··· Data in this exercise

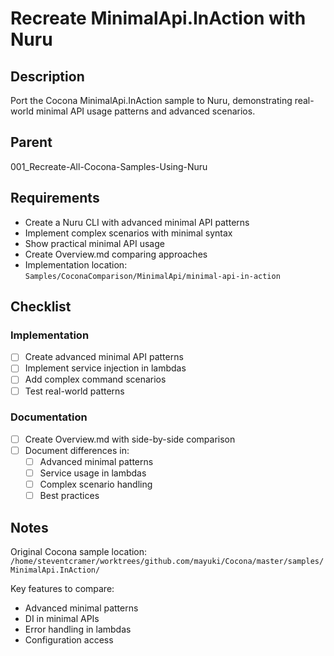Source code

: # Recreate MinimalApi.InAction with Nuru

## Description

Port the Cocona MinimalApi.InAction sample to Nuru, demonstrating real-world minimal API usage patterns and advanced scenarios.

## Parent
001_Recreate-All-Cocona-Samples-Using-Nuru

## Requirements

- Create a Nuru CLI with advanced minimal API patterns
- Implement complex scenarios with minimal syntax
- Show practical minimal API usage
- Create Overview.md comparing approaches
- Implementation location: `Samples/CoconaComparison/MinimalApi/minimal-api-in-action`

## Checklist

### Implementation
- [ ] Create advanced minimal API patterns
- [ ] Implement service injection in lambdas
- [ ] Add complex command scenarios
- [ ] Test real-world patterns

### Documentation
- [ ] Create Overview.md with side-by-side comparison
- [ ] Document differences in:
  - [ ] Advanced minimal patterns
  - [ ] Service usage in lambdas
  - [ ] Complex scenario handling
  - [ ] Best practices

## Notes

Original Cocona sample location: `/home/steventcramer/worktrees/github.com/mayuki/Cocona/master/samples/MinimalApi.InAction/`

Key features to compare:
- Advanced minimal patterns
- DI in minimal APIs
- Error handling in lambdas
- Configuration access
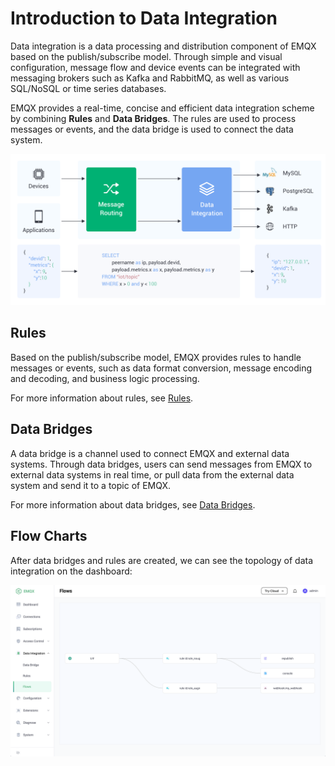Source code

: # Introduction to Data Integration

Data integration is a data processing and distribution component of EMQX based on the publish/subscribe model. 
Through simple and visual configuration, message flow and device events can be integrated with messaging brokers such as Kafka and RabbitMQ, as well as various SQL/NoSQL or time series databases.

EMQX provides a real-time, concise and efficient data integration scheme by combining **Rules** and **Data Bridges**.
The rules are used to process messages or events, and the data bridge is used to connect the data system.

![image](./assets/rules/data-integration-arch.png)

## Rules

Based on the publish/subscribe model, EMQX provides rules to handle messages or events, such as data format conversion, message encoding and decoding, and business logic processing.

For more information about rules, see [Rules](./rules.md).

## Data Bridges

A data bridge is a channel used to connect EMQX and external data systems.
Through data bridges, users can send messages from EMQX to external data systems in real time,
or pull data from the external data system and send it to a topic of EMQX.

For more information about data bridges, see [Data Bridges](./data-bridges.md).

## Flow Charts

After data bridges and rules are created, we can see the topology of data integration on the dashboard:

![image](./assets/rules/en_introduction_flow.png)
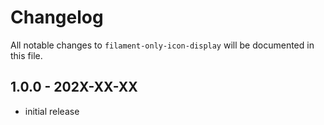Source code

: # Changelog

All notable changes to `filament-only-icon-display` will be documented in this file.

## 1.0.0 - 202X-XX-XX

- initial release
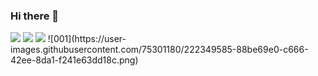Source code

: ### Hi there 👋
   <img src="https://img.shields.io/badge/Android Studio-3DDC84?style=flat&logo=Android Studio&logoColor=white"/>
      <img src="https://img.shields.io/badge/Flutter-02569B?style=flat&logo=Flutter&logoColor=white"/>
       <img src="https://img.shields.io/badge/Dart-0175C2style=flat&logo=Dart&logoColor=white"/>
![001](https://user-images.githubusercontent.com/75301180/222349585-88be69e0-c666-42ee-8da1-f241e63dd18c.png)

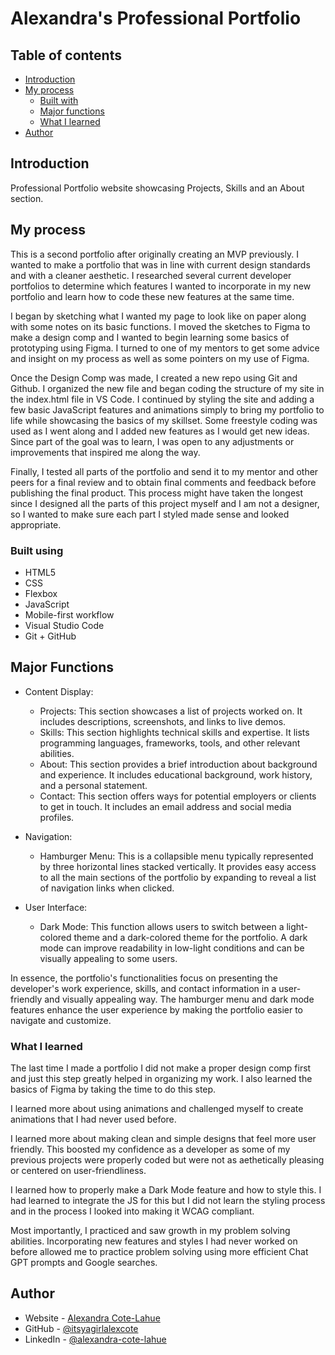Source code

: # Alexandra's Professional Portfolio

## Table of contents

- [Introduction](#introduction)
- [My process](#my-process)
  - [Built with](#built-with)
  - [Major functions](#major-functions)
  - [What I learned](#what-i-learned)
- [Author](#author)

## Introduction

Professional Portfolio website showcasing Projects, Skills and an About section.

## My process

This is a second portfolio after originally creating an MVP previously. I wanted to make a portfolio that was in line with current design standards and with a cleaner aesthetic. I researched several current developer portfolios to determine which features I wanted to incorporate in my new portfolio and learn how to code these new features at the same time. 

I began by sketching what I wanted my page to look like on paper along with some notes on its basic functions. I moved the sketches to Figma to make a design comp and I wanted to begin learning some basics of prototyping using Figma. I turned to one of my mentors to get some advice and insight on my process as well as some pointers on my use of Figma.

Once the Design Comp was made, I created a new repo using Git and Github. I organized the new file and began coding the structure of my site in the index.html file in VS Code. I continued by styling the site and adding a few basic JavaScript features and animations simply to bring my portfolio to life while showcasing the basics of my skillset. Some freestyle coding was used as I went along and I added new features as I would get new ideas. Since part of the goal was to learn, I was open to any adjustments or improvements that inspired me along the way.

Finally, I tested all parts of the portfolio and send it to my mentor and other peers for a final review and to obtain final comments and feedback before publishing the final product. This process might have taken the longest since I designed all the parts of this project myself and I am not a designer, so I wanted to make sure each part I styled made sense and looked appropriate. 

### Built using

- HTML5
- CSS 
- Flexbox
- JavaScript
- Mobile-first workflow
- Visual Studio Code
- Git + GitHub

## Major Functions

- Content Display:
    - Projects: This section showcases a list of projects worked on. It includes descriptions, screenshots, and links to live demos.
    - Skills: This section highlights technical skills and expertise. It lists programming languages, frameworks, tools, and other relevant abilities.
    - About: This section provides a brief introduction about background and experience. It includes educational background, work history, and a personal statement.
    - Contact: This section offers ways for potential employers or clients to get in touch. It includes an email address and social media profiles.
  
- Navigation:
    - Hamburger Menu: This is a collapsible menu typically represented by three horizontal lines stacked vertically. It provides easy access to all the main sections of the portfolio by expanding to reveal a list of       navigation links when clicked.
  
-  User Interface:
    - Dark Mode: This function allows users to switch between a light-colored theme and a dark-colored theme for the portfolio. A dark mode can improve readability in low-light conditions and can be visually appealing to some users.
   
In essence, the portfolio's functionalities focus on presenting the developer's work experience, skills, and contact information in a user-friendly and visually appealing way. The hamburger menu and dark mode features enhance the user experience by making the portfolio easier to navigate and customize.

### What I learned

The last time I made a portfolio I did not make a proper design comp first and just this step greatly helped in organizing my work. I also learned the basics of Figma by taking the time to do this step. 

I learned more about using animations and challenged myself to create animations that I had never used before. 

I learned more about making clean and simple designs that feel more user friendly. This boosted my confidence as a developer as some of my previous projects were properly coded but were not as aethetically pleasing or centered on user-friendliness.

I learned how to properly make a Dark Mode feature and how to style this. I had learned to integrate the JS for this but I did not learn the styling process and in the process I looked into making it WCAG compliant.

Most importantly, I practiced and saw growth in my problem solving abilities. Incorporating new features and styles I had never worked on before allowed me to practice problem solving using more efficient Chat GPT prompts and Google searches.

## Author

- Website - [Alexandra Cote-Lahue](https://itsyagirlalexcote.github.io/professional-portfolio/)
- GitHub - [@itsyagirlalexcote](https://github.com/itsyagirlalexcote)
- LinkedIn - [@alexandra-cote-lahue](https://www.linkedin.com/in/alexandra-cote-lahue/)

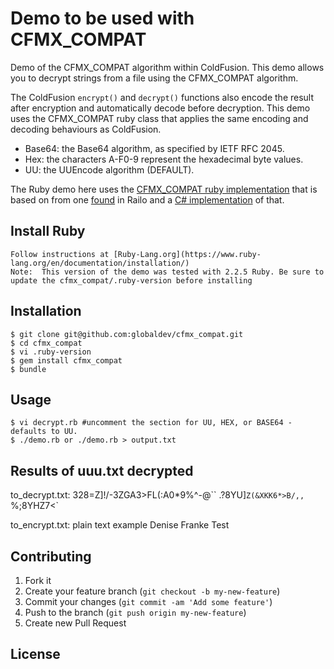 # Demo to be used with CFMX_COMPAT

Demo of the CFMX_COMPAT algorithm within ColdFusion. 
This demo allows you to decrypt strings from a file using the CFMX_COMPAT algorithm.

The ColdFusion `encrypt()` and `decrypt()` functions also encode the result after encryption and automatically decode before decryption. This demo uses the CFMX_COMPAT ruby class that applies the same encoding and decoding behaviours as ColdFusion.

- Base64: the Base64 algorithm, as specified by IETF RFC 2045.
- Hex: the characters A-F0-9 represent the hexadecimal byte values.
- UU: the UUEncode algorithm (DEFAULT).

The Ruby demo here uses the [CFMX_COMPAT ruby implementation](https://github.com/globaldev/cfmx_compat) that is based on from one [found](https://github.com/getrailo/railo/blob/f0da69a7ad62fe760e40d9cd880bdecfd38a51d7/railo-java/railo-core/src/railo/runtime/crypt/CFMXCompat.java) in Railo and a [C# implementation](http://stackoverflow.com/a/4627069) of that.

## Install Ruby
    Follow instructions at [Ruby-Lang.org](https://www.ruby-lang.org/en/documentation/installation/)
    Note:  This version of the demo was tested with 2.2.5 Ruby. Be sure to update the cfmx_compat/.ruby-version before installing

## Installation 
    $ git clone git@github.com:globaldev/cfmx_compat.git
    $ cd cfmx_compat
    $ vi .ruby-version
    $ gem install cfmx_compat
    $ bundle

## Usage

    $ vi decrypt.rb #uncomment the section for UU, HEX, or BASE64 - defaults to UU.
    $ ./demo.rb or ./demo.rb > output.txt

## Results of uuu.txt decrypted
to_decrypt.txt:
328=Z]!/-3ZGA3>FL(:A0*9%^-@``
.?8YU]`Z(&XKK6*>B/,,`
%;8YHZ7<`

to_encrypt.txt:
plain text example
Denise Franke
Test


## Contributing

1. Fork it
2. Create your feature branch (`git checkout -b my-new-feature`)
3. Commit your changes (`git commit -am 'Add some feature'`)
4. Push to the branch (`git push origin my-new-feature`)
5. Create new Pull Request

## License



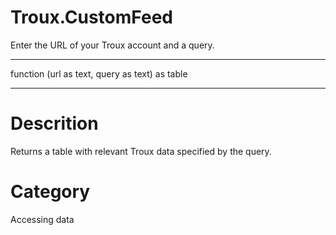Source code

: ﻿# Troux.CustomFeed
Enter the URL of your Troux account and a query.
***
function (url as text, query as text) as table
***
# Descrition 
Returns a table with relevant Troux data specified by the query.
# Category 
Accessing data
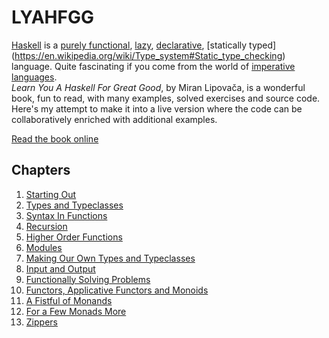 # LYAHFGG
[Haskell](https://www.haskell.org) is a [purely functional](https://en.wikipedia.org/wiki/Purely_functional_programming), [lazy](https://en.wikipedia.org/wiki/Lazy_evaluation), [declarative](https://en.wikipedia.org/wiki/Declarative_programming), [statically typed] (https://en.wikipedia.org/wiki/Type_system#Static_type_checking) language. Quite fascinating if you come from the world of [imperative languages](https://en.wikipedia.org/wiki/Imperative_programming).</br>
_Learn You A Haskell For Great Good_, by Miran Lipovača, is a wonderful book, fun to read, with many examples, solved exercises and source code.</br>
Here's my attempt to make it into a live version where the code can be collaboratively enriched with additional examples.

[Read the book online](http://learnyouahaskell.com/chapters)

## Chapters
1. [Starting Out](files/01_starting-out.md)
2. [Types and Typeclasses](files/02_types-and-typeclasses.md)
3. [Syntax In Functions](files/03_syntax-in-functions.md)
4. [Recursion](files/04_recursion.md)
5. [Higher Order Functions](files/05_higher-order-functions.md)
6. [Modules](files/06_modules.md)
7. [Making Our Own Types and Typeclasses](files/07_making-our-own-types-and-typeclasses.md)
8. [Input and Output](files/08_input-and-output.md)
9. [Functionally Solving Problems](files/09_functionally-solving-problems.md)
10. [Functors, Applicative Functors and Monoids](files/10_functors-applicative-functors-and-monoids.md)
11. [A Fistful of Monands](files/11_a-fistful-of-monads.md)
12. [For a Few Monads More](files/12_for-a-few-monads-more.md)
13. [Zippers](files/13_zippers.md)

······

> [Exercise instructions] In the listing above, find the line with "- Skills: This" and the line with "I learned more about using". Output those two lines and every line between them, exactly as written.

> [Response to the task]
    - Skills: This section highlights technical skills and expertise. It lists programming languages, frameworks, tools, and other relevant abilities.
    - About: This section provides a brief introduction about background and experience. It includes educational background, work history, and a personal statement.
    - Contact: This section offers ways for potential employers or clients to get in touch. It includes an email address and social media profiles.
  
- Navigation:
    - Hamburger Menu: This is a collapsible menu typically represented by three horizontal lines stacked vertically. It provides easy access to all the main sections of the portfolio by expanding to reveal a list of       navigation links when clicked.
  
-  User Interface:
    - Dark Mode: This function allows users to switch between a light-colored theme and a dark-colored theme for the portfolio. A dark mode can improve readability in low-light conditions and can be visually appealing to some users.
   
In essence, the portfolio's functionalities focus on presenting the developer's work experience, skills, and contact information in a user-friendly and visually appealing way. The hamburger menu and dark mode features enhance the user experience by making the portfolio easier to navigate and customize.

### What I learned

The last time I made a portfolio I did not make a proper design comp first and just this step greatly helped in organizing my work. I also learned the basics of Figma by taking the time to do this step. 

I learned more about using animations and challenged myself to create animations that I had never used before. 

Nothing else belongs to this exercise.